Clean/through Plumbs the Depths of Addiction

Although the subject matter might seem depressing, even the darkest play can be enjoyable if it’s well-executed, and even the peppiest play can be depressing if it’s a theatrical failure. Let’s just say that I left clean/through with a smile on my face.

Michael Hardy
Houstonia
Mon, 02/10/2014

Clean/through, an intense new drama by Catastrophic Theatre resident playwright Miki Johnson, begins in an apartment that resembles one of IKEA’s pleasantly banal demonstration rooms—that is, until you notice that the coffee table is covered with beer cans, liquor bottles, cigarette packs, and drug paraphernalia. A young woman in torn jeans and combat boots leans over the table and snorts a line of cocaine, while the sallow-cheeked, hollow-eyed young man sitting next to her takes a swig from a bottle of Jim Beam before cooking up some heroin in a spoon and injecting it into his arm. From their conversation, we learn that the man, Nick, is a prominent Los Angeles musician whose picture graces magazine covers but whose long-time drug and alcohol abuse is taking a toll on his career, as well as his relationship with the woman, his girlfriend Rachel.

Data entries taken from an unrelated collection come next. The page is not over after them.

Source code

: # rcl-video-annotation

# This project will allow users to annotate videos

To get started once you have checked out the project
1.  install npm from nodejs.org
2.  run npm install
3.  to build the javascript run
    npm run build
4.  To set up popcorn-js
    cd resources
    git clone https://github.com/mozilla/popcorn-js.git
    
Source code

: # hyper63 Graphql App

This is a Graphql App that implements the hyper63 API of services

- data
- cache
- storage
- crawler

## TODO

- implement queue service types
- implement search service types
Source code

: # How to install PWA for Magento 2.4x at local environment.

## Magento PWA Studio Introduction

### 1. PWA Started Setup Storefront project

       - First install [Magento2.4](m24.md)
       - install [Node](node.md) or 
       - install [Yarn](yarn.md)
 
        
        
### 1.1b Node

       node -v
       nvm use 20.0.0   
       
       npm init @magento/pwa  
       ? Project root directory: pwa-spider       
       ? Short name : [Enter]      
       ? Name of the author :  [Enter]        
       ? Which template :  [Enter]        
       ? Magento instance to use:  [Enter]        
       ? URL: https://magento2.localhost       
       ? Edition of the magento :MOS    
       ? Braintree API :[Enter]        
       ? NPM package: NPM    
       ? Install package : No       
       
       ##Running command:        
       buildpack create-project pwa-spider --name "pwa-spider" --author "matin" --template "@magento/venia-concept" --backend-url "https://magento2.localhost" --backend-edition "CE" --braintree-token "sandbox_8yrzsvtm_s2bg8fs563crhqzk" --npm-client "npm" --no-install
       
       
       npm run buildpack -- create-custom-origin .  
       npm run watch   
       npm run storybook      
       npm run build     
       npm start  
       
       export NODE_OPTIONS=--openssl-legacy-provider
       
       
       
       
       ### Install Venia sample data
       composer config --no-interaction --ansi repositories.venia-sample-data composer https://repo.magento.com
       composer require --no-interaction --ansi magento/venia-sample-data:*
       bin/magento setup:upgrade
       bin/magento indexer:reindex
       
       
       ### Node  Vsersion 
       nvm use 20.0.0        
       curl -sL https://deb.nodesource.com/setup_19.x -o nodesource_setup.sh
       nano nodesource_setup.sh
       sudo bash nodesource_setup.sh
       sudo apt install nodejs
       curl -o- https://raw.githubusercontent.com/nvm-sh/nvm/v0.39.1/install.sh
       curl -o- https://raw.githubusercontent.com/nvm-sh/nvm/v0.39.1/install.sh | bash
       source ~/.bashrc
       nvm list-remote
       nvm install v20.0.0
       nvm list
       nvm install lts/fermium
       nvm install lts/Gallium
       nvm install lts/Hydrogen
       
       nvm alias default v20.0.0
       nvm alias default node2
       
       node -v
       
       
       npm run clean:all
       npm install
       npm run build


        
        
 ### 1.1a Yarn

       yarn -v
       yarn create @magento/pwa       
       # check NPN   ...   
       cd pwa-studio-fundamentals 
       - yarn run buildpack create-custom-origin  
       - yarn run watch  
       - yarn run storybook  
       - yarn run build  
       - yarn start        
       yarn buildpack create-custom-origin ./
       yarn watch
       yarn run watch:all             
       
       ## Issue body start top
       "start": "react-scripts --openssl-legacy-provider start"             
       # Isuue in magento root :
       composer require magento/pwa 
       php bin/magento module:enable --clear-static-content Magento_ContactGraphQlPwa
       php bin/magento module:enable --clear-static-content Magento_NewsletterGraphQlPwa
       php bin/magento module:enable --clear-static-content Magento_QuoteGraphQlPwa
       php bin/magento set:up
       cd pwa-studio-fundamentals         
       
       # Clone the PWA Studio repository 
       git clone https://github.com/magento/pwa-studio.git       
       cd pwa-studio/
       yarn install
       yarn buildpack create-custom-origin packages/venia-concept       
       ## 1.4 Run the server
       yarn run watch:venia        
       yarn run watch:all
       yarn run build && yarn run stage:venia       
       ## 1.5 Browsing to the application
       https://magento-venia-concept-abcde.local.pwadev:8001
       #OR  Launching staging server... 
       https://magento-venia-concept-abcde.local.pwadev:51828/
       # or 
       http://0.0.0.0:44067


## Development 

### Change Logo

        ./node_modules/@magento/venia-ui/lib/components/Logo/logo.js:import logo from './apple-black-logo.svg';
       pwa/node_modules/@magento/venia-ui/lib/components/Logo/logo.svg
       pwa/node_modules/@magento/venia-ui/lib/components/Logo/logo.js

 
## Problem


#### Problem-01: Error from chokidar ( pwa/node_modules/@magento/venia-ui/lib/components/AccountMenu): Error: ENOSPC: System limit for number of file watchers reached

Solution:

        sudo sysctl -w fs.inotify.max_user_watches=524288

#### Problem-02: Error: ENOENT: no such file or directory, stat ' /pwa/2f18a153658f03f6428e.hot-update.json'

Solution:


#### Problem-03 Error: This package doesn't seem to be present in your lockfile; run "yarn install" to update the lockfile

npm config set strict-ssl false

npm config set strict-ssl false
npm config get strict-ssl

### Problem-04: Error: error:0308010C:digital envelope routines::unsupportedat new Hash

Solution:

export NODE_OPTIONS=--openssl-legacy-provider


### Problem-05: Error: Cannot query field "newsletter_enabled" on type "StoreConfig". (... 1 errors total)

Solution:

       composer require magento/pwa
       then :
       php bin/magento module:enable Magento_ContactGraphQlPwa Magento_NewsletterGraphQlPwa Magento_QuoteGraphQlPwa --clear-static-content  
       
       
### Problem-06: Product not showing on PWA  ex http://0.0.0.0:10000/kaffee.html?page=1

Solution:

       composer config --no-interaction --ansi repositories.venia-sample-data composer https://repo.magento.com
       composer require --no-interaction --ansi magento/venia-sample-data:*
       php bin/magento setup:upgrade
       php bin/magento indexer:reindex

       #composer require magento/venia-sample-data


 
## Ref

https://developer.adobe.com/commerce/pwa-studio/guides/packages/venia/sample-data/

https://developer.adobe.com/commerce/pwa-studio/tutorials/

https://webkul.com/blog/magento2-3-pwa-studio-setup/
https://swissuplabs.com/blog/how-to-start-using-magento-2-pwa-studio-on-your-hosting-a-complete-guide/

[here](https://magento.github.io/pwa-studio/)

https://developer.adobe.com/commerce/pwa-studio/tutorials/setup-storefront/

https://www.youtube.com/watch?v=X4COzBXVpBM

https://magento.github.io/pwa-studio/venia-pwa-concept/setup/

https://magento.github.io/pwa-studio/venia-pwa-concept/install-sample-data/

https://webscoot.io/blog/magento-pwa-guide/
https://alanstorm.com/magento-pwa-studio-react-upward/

Between lines of coke, Rachel tries to convince Nick to enter rehab. She gets support in this effort from her sister Annie, who walks into the apartment while Nick is still shooting up. Under pressure from the two women, Nick reluctantly agrees to get clean, and the scene shifts to a different part of the stage, where we see Nick in the throes of withdrawal, flailing around in a tub. (The ingenious set, designed by Ryan McGettigan, is divided into five distinct areas to represent different locations, which are only lit up when something is happening there. Not only does this avert the need for scene changes, but it allows Johnson to set scenes in two or more locations simultaneously.)

Nick comes back from rehab having apparently kicked heroin, but quickly relapses and moves out of his apartment, abandoning Rachel only to wash up in an East L.A. flophouse with a homeless woman and fellow junkie. “I don’t know why I want to be high all day, every day,” Nick tells Rachel by way of explanation for his departure. “I just do.”

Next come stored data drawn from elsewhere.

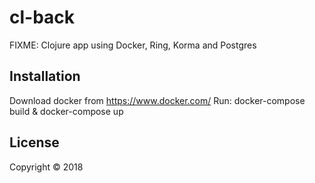 # cl-back

FIXME: Clojure app using Docker, Ring, Korma and Postgres

## Installation

Download docker from https://www.docker.com/
Run: docker-compose build & docker-compose up

## License

Copyright © 2018
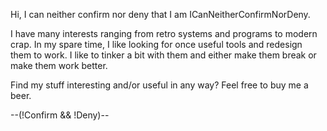 Hi, I can neither confirm nor deny that I am ICanNeitherConfirmNorDeny.

I have many interests ranging from retro systems and programs to modern crap.
In my spare time, I like looking for once useful tools and redesign them to work.
I like to tinker a bit with them and either make them break or make them work better.

Find my stuff interesting and/or useful in any way? Feel free to buy me a beer.

--(!Confirm && !Deny)--

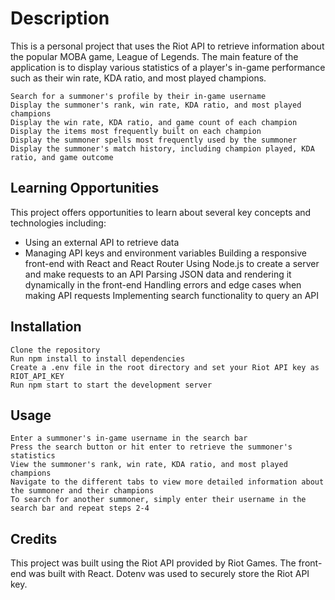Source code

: # Description

This is a personal project that uses the Riot API to retrieve information about the popular MOBA game, League of Legends. The main feature of the application is to display various statistics of a player's in-game performance such as their win rate, KDA ratio, and most played champions.

    Search for a summoner's profile by their in-game username
    Display the summoner's rank, win rate, KDA ratio, and most played champions
    Display the win rate, KDA ratio, and game count of each champion
    Display the items most frequently built on each champion
    Display the summoner spells most frequently used by the summoner
    Display the summoner's match history, including champion played, KDA ratio, and game outcome

## Learning Opportunities

This project offers opportunities to learn about several key concepts and technologies including:

   * Using an external API to retrieve data
   * Managing API keys and environment variables
    Building a responsive front-end with React and React Router
    Using Node.js to create a server and make requests to an API
    Parsing JSON data and rendering it dynamically in the front-end
    Handling errors and edge cases when making API requests
    Implementing search functionality to query an API

## Installation

    Clone the repository
    Run npm install to install dependencies
    Create a .env file in the root directory and set your Riot API key as RIOT_API_KEY
    Run npm start to start the development server

## Usage

    Enter a summoner's in-game username in the search bar
    Press the search button or hit enter to retrieve the summoner's statistics
    View the summoner's rank, win rate, KDA ratio, and most played champions
    Navigate to the different tabs to view more detailed information about the summoner and their champions
    To search for another summoner, simply enter their username in the search bar and repeat steps 2-4

## Credits

This project was built using the Riot API provided by Riot Games. The front-end was built with React. Dotenv was used to securely store the Riot API key.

The play is especially timely considering Philip Seymour Hoffman’s recent death after overdosing on heroin, but in fact it was another celebrity tragedy that inspired the play. Johnson has said that clean/through was based in part on the life and music of Elliott Smith, arguably the greatest singer-songwriter of his generation, who, like Nick, began using heroin to cope with the pressure of fame. After releasing five albums filled with hauntingly beautiful songs, Smith died in 2003, at the of age 34, of two stab wounds to the chest, probably self-inflicted (although some people speculate that he was killed by his girlfriend, who was present at the time of the incident). Smith’s songs constitute the pre-show soundtrack and provide transition music between scenes, making the connections between him and Nick impossible to ignore.

Like many of Smith’s songs, clean/through is a meditation on depression, loneliness, alienation, and addiction. But just as Smith’s music is buoyed by his lovely melodies—his favorite band was The Beatles—Johnson’s play reveals the beauty hidden in even the most sordid situations, and the hope clinging to apparently hopeless lives. Much of the credit for humanizing the play’s characters goes to the actors, especially John DeLoach as Nick, Jessica Janes as Rachel, and Candice D’Meza as Nick’s wise-beyond-her-years junkie friend Vee.

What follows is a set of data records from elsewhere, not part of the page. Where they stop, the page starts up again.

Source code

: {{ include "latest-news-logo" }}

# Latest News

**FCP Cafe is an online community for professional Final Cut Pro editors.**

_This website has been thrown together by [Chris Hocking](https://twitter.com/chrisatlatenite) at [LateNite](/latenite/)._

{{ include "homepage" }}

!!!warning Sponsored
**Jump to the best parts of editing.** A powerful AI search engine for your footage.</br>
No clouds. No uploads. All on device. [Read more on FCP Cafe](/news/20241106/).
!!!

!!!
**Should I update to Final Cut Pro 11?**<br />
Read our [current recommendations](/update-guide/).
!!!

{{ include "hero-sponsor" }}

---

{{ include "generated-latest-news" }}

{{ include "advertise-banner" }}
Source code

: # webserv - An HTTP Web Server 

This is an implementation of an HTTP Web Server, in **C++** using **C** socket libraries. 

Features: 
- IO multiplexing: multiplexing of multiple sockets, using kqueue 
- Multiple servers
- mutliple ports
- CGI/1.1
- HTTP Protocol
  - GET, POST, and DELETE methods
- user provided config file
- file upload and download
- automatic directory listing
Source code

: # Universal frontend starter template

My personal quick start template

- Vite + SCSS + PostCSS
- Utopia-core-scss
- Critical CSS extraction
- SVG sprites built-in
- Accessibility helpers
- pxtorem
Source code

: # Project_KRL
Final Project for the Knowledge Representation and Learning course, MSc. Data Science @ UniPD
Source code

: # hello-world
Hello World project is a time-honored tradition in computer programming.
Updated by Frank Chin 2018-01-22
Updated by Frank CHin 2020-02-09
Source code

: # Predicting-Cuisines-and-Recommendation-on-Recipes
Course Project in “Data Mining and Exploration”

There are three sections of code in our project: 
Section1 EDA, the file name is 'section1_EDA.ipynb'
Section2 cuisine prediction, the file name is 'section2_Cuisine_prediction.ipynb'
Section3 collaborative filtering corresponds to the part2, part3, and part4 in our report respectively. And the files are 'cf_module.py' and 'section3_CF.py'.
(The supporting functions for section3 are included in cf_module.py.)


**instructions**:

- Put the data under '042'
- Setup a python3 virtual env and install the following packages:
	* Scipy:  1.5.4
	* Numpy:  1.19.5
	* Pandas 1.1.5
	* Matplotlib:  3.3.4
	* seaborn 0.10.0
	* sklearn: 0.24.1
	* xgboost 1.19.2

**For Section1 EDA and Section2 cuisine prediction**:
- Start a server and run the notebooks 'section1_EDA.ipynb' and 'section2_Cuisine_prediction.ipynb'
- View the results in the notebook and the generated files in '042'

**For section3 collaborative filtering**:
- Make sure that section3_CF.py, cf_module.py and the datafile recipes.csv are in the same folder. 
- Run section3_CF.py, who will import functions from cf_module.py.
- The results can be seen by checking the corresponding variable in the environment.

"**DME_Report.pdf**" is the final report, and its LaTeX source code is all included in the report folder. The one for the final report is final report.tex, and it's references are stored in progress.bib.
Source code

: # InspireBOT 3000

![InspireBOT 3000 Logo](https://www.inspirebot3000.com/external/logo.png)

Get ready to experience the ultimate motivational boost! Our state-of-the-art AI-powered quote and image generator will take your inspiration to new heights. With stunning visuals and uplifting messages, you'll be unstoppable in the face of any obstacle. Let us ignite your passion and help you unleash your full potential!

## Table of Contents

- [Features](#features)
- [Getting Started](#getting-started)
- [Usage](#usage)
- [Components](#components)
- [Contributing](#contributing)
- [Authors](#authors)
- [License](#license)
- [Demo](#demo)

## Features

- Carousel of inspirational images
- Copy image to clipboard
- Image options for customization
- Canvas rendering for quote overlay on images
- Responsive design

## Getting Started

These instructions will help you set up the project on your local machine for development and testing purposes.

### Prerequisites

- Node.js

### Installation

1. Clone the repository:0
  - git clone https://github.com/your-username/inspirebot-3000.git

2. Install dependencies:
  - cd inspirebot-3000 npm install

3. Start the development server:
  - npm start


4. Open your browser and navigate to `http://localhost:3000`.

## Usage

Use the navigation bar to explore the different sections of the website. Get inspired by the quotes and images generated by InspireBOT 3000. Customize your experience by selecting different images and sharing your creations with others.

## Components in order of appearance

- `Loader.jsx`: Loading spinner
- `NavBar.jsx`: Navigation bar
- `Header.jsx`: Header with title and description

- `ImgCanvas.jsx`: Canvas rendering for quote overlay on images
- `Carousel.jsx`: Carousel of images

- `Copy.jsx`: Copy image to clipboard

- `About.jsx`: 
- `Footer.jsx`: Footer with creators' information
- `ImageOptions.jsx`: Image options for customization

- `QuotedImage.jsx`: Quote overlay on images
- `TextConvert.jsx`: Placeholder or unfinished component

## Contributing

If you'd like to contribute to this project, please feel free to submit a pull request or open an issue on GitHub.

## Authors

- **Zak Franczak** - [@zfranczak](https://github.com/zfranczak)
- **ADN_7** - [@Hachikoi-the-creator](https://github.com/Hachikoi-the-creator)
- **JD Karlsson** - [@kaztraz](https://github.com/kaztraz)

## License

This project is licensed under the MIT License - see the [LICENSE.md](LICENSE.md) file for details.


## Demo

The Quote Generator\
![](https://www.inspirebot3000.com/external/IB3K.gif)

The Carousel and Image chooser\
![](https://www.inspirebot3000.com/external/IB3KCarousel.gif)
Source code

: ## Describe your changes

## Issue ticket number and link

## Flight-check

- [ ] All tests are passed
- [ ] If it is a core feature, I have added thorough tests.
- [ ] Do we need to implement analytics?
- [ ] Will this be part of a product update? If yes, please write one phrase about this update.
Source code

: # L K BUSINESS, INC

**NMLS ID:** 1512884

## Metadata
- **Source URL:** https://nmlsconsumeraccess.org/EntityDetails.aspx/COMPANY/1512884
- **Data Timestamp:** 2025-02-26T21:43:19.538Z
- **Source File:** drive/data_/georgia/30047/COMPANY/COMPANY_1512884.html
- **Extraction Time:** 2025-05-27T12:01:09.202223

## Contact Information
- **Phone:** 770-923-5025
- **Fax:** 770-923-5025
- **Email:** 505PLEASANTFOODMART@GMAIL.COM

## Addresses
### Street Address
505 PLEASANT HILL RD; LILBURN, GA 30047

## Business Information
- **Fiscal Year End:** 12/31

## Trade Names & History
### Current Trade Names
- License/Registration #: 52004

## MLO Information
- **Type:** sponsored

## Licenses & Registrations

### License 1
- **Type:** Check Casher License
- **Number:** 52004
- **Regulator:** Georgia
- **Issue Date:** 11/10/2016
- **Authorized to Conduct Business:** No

Philosophical drug addicts (think Bubbles in The Wire) are almost as much of a cliché as hookers with hearts of gold—or, for that matter, heroin-addled musicians. Like many representations of drug addiction, clean/through occasionally veers too far into the maudlin. “He’s very good at dying,” one character says melodramatically about Nick. “He’s been chasing it his whole life.” And that isn’t the only place where Johnson displays a bit of a tin ear. At one point, Nick’s friend Vee tells him “You are so white.” What sounds so white to me is putting such a hackneyed phrase in the mouth of a black character.

On the whole, however, the play—under the capable direction of Johnson’s partner and Catastrophic artistic director Jason Nodler—manages to rise above the limitations and stereotypes inherent to the drug addiction genre. Although the subject matter might seem depressing, even the darkest play can be enjoyable if it’s well-executed, and even the peppiest play can be depressing if it’s a theatrical failure. Let’s just say that I left clean/through with a smile on my face.